〜トロイメライ Träumerei 6月号〜
第15回 シューマンはイケメン?
<< - 2010.06.01 - >>

6月8日に生まれたシューマン。今月はシューマンのお誕生月です。これまでシューマンの少年時代から作曲家として活動し始めるところまで話を進めてきましたが、今回は、彼がどんな風貌をしていたのか、どんな青年だったのかということをちょっとご紹介したいと思います。

シューマンの肖像画は少年時代から晩年まで比較的たくさんあるのですが、まずは16歳のこの絵から(左)。なかなかおしゃれでかわいい男の子です。シューマン少年はいわゆる美少年だったようで、周りの大人たちに可愛がられて育ちました。この時代にこのような肖像画を描いてもらえたことからも、ある程度家庭が裕福で大切に育てられたことが分かります。学校でもリーダー格の、明るく御茶目な少年でした。なかなかおませだったようで、10歳になる前にエミーリエ・ローレンツという少女に恋したこと、その後イーダ・シュテルツェルという少女との相思相愛の仲だったことが伝えられています。その後、10代のシューマンの日記にはナンニー・ペッチュ、リディ・ヘンペルという少女たちが恋の相手としてたびたび登場しています。

 

続いてこちらは青年時代のシューマン(右)。けっこうイケメンですね!シューマンの師の一人であったドルンは20歳のシューマンのことを「まるで絵にあるような美しい若者であった。青い瞳をほんの少し細め、笑うといつも頬にえくぼができた」と述べています。シューマン自身も、自分が女性に人気があるという自覚があったようで、惚れっぽく奔放な一面がありました。青年時代のシューマンの心をしばらく占めたのは年上の人妻、アグネス。ただしその間にも旅先で美しい女性にうつつを抜かすことはよくあったようです。このあたりから飲酒や喫煙も始め、毎晩のようにシャンパンを浴びるほど飲んだこともありました。

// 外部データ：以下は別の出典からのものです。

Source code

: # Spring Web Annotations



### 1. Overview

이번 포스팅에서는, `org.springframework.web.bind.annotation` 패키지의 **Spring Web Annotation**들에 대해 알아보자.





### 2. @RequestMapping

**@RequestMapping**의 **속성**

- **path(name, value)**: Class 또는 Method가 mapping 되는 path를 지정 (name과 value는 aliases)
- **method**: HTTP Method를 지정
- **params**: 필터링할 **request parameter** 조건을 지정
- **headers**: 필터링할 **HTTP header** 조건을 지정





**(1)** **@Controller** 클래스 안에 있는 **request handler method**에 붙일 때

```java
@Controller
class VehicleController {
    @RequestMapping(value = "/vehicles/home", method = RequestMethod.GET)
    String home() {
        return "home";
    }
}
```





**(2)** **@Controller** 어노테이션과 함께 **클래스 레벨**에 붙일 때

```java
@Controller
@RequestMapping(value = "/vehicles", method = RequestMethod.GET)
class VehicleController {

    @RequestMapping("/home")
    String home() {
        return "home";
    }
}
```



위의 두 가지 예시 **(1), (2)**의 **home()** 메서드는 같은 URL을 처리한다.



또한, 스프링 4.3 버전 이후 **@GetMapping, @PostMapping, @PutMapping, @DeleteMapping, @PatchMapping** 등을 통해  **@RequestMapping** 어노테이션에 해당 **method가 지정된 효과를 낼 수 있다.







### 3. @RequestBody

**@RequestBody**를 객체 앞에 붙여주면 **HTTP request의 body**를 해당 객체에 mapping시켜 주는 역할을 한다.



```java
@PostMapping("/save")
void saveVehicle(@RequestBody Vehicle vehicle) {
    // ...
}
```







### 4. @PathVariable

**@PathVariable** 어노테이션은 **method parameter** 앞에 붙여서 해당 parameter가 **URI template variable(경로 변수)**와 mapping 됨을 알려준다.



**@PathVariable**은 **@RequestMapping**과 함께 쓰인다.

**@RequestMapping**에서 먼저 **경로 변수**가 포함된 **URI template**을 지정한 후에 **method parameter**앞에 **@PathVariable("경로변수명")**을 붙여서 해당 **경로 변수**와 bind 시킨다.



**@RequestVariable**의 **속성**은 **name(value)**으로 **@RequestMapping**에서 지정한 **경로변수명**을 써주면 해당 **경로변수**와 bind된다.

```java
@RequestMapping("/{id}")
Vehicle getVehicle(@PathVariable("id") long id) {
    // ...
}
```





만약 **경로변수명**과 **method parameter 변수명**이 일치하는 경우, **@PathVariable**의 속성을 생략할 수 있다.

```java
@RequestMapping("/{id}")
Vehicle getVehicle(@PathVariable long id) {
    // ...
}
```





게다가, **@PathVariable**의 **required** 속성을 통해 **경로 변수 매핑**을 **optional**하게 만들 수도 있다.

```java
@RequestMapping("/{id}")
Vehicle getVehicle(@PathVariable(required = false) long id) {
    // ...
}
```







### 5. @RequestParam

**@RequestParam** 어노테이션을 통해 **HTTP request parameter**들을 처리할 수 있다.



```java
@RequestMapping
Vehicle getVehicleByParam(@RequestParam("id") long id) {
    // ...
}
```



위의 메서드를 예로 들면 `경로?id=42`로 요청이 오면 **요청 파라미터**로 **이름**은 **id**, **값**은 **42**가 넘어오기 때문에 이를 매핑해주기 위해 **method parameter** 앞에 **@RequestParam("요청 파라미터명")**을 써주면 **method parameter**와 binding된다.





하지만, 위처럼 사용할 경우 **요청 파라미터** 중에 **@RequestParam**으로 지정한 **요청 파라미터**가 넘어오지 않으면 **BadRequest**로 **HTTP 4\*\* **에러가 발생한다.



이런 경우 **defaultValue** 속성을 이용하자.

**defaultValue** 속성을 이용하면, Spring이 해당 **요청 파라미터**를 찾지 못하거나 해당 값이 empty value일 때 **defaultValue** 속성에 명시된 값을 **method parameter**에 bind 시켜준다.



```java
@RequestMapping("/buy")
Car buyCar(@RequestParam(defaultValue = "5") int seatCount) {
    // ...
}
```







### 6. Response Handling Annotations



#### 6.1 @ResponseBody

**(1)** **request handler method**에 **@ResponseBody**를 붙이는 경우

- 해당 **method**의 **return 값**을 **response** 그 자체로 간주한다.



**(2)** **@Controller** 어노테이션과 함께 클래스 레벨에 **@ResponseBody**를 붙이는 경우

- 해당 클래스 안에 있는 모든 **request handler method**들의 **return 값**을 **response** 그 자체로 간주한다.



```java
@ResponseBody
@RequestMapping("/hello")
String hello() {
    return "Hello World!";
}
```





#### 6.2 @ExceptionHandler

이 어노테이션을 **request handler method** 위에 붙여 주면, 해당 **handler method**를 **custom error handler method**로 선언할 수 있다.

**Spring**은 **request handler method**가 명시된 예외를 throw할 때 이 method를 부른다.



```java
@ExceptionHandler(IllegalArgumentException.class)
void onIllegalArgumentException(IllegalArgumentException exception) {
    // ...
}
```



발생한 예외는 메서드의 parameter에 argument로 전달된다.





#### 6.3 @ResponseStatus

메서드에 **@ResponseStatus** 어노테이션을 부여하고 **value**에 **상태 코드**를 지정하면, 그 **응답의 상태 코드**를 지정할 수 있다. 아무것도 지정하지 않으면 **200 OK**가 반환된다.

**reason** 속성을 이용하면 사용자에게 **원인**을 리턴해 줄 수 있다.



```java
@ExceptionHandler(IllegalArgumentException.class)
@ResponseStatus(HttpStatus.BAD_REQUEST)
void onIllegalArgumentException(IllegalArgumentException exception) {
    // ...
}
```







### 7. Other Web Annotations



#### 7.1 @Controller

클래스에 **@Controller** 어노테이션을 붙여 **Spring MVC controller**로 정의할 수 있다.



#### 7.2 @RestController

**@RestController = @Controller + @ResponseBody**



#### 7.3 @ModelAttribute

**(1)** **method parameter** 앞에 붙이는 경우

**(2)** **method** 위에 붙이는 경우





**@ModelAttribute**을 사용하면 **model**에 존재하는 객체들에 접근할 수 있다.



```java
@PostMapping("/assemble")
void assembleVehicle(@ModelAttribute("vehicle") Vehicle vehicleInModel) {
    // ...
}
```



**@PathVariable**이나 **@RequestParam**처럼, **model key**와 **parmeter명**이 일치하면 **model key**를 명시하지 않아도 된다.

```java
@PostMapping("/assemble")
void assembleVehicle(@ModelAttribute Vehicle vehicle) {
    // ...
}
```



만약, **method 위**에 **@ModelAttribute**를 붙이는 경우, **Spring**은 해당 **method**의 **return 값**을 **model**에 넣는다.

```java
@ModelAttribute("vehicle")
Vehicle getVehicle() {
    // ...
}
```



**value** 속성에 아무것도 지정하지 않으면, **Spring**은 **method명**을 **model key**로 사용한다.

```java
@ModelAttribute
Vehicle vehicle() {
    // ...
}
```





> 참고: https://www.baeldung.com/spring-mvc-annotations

やがてピアノ教師ヴィーク(クララのお父さん)に師事し、ヴィーク家に下宿するようになりますが、同じ弟子であるエミーリエ・ライホルトに関心を寄せたり、ヴィーク家の女中クリステルと関係を持つなど相変わらずなかなかの発展家です。シューマンは後の妻となるヴィークの娘クララとも同じ屋根の下に暮らしていたわけですが、9歳年下のクララはまだシューマンの恋愛対象にはなりません。クララの当時の日記には「聖ミカエル祭から一緒に住んでいて、音楽の勉強をしているシューマンさん」と書き留められています。ただすでに天才少女ピアニストとして活躍していたクララにシューマンは尊敬と好ましさを感じており、クララのほうもハンサムで優しいお兄さんであるシューマンはお気に入りの存在でした。 やがてシューマンはヴィークの生徒エルネスティーネと交際を始め、母親に「彼女は金持ちボヘミアのフリッケン男爵の娘です。驚くほど純粋で、子供のように無邪気、上品で、思慮深くもあるのです。(中略)つまり、僕が理想の妻として臨む女性そのものなのです」と書き送ります。ほどなく2人は婚約。彼女との恋愛の過程で《謝肉祭》作品9という曲が生まれたことは以前このコラムでも触れました。

かなり女性関係が華やかだったシューマン。その後どのようにクララがシューマン中で存在を増していき、最愛の妻となっていくのでしょうか。来月以降お話ししたいと思います。